Design Guidelines and SDK Update with Improved Headtracking
Along with the new certification program, Google is launching a series of design guidelines for VR app developers. As a nascent category, you’ll find varying methods of input and inconsistent user experience paradigms across Android VR apps. Google wants to help developers understand best practices and encourage consistency in interaction design across apps. The new design guidelines focus on “overall usability, as well as common VR pitfalls,” the company says.
Furthermore, the Google is launching the latest round of updates to the Cardboard SDKs for Android and Unity which will come with improved headtracking (now with a neck-model) and better drift correction.
VR for Everyone
The goal of Cardboard is not to be the end-all-be-all of VR, but instead to make it easy for people to try the technology.
“Ultimately at the heart of the Cardboard project is something that works and works extremely well to give people their first taste of VR,” said Nartker.
Part of giving people an introduction to VR will be making Cardboard apps discoverable in Android’s Play Store.

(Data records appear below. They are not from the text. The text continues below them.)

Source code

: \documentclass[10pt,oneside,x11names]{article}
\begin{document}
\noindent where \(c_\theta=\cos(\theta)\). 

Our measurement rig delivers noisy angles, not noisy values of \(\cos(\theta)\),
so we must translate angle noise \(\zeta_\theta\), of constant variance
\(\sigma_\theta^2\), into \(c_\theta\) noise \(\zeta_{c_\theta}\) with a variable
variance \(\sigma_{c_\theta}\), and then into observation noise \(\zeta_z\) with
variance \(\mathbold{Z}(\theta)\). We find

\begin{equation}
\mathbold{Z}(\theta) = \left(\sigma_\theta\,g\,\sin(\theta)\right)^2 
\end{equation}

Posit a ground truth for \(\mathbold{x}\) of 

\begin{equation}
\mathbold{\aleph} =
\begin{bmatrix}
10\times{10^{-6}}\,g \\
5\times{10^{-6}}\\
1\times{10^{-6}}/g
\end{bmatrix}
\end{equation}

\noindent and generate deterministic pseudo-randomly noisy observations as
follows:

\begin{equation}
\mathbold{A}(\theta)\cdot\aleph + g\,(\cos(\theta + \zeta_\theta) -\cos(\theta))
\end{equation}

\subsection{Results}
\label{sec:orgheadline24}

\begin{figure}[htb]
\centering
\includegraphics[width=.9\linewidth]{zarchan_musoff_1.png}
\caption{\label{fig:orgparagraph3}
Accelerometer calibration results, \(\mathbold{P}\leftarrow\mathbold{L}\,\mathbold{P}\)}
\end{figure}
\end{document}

Having already created a specific section of the store for virtual reality apps, Google is going to further detail those apps with additional categories like Music & Video, Games, and Experiences.
“We want to make sure that any android developer can easily become a VR developer,” Nartker told me.
To date there are some 250 VR apps in the Play Store. The Works with Google Cardboard initiative also includes a badge that developers can place on the icon of their app to indicate that it’s a VR app that abides by the Works with Google Cardboard program once a user scans their headset’s QR code.
Performance Challenges
Although we’re seeing lots of progress from Google and Cardboard apps, one of the ecosystem’s major challenges is head tracking accuracy and latency. The issue is partly due to sensors that weren’t designed for headtracking in today’s phones, and to the Android pipeline which is better suited to use that data to decide if the phone is held in portrait or landscape, rather than high performance low-latency headtracking.
To tackle these challenges on Gear VR, Samsung added a high performance headtracking sensor to the headset itself (which is used in place of the phone’s own sensor) and also specifically modified the software of compatible phones to further reduce latency.
I asked Nartker if there were any optimization to be done to Android itself when it comes to Cardboard. While he wouldn’t talk specifics, he did say that the team is “definitely looking into Android-based improvements.”
When I asked if we’d soon see phone manufacturers including improved sensors in their phones specifically designed for headtracking, he told me he saw it as a possibility, so long as the demand is there.
“If users and content devs start building things that really start pushing the form factor and hardware forward, we see it as something that the industry will start to support.”